• [Required action]:
Write each line exactly as it stands, from the line containing "East US 2 |" through the end of the data.

*** Study material ***

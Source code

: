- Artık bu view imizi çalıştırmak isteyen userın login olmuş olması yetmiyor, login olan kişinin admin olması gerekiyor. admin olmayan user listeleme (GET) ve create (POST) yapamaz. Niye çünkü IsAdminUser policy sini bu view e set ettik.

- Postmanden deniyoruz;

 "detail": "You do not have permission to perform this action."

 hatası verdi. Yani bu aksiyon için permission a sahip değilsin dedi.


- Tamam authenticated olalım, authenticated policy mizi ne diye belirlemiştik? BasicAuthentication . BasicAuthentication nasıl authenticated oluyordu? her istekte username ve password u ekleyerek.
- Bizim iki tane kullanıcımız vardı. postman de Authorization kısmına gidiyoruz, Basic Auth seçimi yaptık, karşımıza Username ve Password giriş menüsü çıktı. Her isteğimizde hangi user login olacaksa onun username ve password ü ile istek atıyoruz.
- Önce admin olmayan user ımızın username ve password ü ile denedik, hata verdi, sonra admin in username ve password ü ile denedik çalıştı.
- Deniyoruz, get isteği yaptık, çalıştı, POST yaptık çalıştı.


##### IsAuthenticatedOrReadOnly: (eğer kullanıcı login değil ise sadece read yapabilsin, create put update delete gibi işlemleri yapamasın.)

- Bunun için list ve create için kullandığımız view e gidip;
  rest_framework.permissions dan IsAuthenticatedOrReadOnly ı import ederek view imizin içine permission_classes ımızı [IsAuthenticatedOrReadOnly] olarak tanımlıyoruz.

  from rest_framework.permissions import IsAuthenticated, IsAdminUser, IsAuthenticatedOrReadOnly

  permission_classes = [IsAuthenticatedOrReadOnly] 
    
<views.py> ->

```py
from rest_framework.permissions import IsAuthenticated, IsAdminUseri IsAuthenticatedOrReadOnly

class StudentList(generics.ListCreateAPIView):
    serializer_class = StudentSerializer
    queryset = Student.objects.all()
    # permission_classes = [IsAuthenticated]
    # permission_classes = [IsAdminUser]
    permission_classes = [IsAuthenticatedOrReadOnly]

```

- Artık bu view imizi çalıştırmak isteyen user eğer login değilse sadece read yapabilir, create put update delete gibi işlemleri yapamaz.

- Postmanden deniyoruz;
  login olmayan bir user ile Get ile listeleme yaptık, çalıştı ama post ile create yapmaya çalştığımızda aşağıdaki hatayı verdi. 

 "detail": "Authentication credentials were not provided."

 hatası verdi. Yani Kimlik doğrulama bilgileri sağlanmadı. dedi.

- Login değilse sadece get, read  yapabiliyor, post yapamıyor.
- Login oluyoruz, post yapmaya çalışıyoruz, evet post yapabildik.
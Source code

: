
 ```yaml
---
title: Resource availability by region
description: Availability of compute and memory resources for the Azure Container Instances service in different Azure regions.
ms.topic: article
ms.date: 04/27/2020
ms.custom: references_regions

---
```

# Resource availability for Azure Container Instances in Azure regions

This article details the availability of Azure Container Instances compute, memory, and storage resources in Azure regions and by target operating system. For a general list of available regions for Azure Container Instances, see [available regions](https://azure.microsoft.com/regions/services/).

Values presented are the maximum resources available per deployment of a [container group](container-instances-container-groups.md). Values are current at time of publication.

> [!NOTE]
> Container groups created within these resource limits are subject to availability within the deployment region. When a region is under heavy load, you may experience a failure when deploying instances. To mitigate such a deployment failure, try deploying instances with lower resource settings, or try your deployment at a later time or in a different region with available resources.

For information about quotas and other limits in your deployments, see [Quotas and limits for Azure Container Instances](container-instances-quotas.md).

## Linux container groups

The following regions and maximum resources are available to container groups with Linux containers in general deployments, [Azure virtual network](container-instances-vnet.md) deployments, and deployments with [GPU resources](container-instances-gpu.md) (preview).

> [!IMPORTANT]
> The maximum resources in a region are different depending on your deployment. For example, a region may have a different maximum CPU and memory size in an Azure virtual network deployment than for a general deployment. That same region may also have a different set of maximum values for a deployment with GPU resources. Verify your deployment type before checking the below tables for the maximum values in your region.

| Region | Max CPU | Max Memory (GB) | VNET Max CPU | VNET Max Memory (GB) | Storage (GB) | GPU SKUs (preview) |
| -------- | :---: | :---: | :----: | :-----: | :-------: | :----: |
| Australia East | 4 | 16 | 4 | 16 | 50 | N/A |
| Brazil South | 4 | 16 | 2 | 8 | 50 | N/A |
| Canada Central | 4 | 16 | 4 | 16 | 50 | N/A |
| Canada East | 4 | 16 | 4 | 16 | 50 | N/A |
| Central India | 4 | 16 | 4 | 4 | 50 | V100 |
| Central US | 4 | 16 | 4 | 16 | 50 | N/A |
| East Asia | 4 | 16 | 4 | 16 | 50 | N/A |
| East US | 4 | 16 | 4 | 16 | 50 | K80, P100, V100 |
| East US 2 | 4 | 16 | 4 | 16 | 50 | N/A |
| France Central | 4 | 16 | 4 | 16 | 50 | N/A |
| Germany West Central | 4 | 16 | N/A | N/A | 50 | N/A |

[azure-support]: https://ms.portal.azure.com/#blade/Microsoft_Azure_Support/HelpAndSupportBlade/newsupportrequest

*** End of Study material ***

• [Finished task]:
| East US 2 | 4 | 16 | 4 | 16 | 50 | N/A |
| France Central | 4 | 16 | 4 | 16 | 50 | N/A |
| Germany West Central | 4 | 16 | N/A | N/A | 50 | N/A |

[azure-support]: https://ms.portal.azure.com/#blade/Microsoft_Azure_Support/HelpAndSupportBlade/newsupportrequest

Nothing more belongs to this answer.